Source records
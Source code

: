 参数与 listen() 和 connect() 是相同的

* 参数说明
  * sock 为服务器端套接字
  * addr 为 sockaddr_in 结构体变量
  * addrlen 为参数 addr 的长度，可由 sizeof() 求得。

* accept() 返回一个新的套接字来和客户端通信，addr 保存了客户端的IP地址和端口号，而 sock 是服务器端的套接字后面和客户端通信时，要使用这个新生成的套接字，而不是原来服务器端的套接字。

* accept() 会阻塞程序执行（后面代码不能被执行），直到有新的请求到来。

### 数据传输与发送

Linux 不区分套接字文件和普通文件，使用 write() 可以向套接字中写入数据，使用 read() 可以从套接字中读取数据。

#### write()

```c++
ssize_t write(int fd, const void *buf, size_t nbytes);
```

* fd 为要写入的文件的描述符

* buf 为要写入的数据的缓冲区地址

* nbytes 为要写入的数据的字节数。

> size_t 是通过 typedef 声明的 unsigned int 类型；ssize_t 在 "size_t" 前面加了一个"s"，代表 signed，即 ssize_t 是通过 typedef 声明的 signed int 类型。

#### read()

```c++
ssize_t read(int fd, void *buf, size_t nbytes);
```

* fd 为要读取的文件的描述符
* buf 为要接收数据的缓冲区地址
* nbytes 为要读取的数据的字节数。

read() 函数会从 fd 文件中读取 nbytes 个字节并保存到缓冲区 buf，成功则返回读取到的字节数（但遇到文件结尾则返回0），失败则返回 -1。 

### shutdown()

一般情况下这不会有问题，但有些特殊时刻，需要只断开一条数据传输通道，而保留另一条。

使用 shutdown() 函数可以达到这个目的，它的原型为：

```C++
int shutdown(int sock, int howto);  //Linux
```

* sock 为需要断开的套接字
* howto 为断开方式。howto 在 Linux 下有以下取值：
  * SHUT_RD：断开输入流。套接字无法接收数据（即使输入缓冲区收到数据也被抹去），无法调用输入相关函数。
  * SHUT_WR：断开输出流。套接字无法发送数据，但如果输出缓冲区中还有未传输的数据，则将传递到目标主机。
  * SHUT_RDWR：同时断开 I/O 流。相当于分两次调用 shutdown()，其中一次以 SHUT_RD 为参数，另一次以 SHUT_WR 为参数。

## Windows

> [Task] Print exactly the stretch of lines beginning with the one that holds "为参数，另一次以 SHUT_WR 为参数。" and ending at the last line above.

> [Exercise solution]
  * SHUT_RDWR：同时断开 I/O 流。相当于分两次调用 shutdown()，其中一次以 SHUT_RD 为参数，另一次以 SHUT_WR 为参数。

## Windows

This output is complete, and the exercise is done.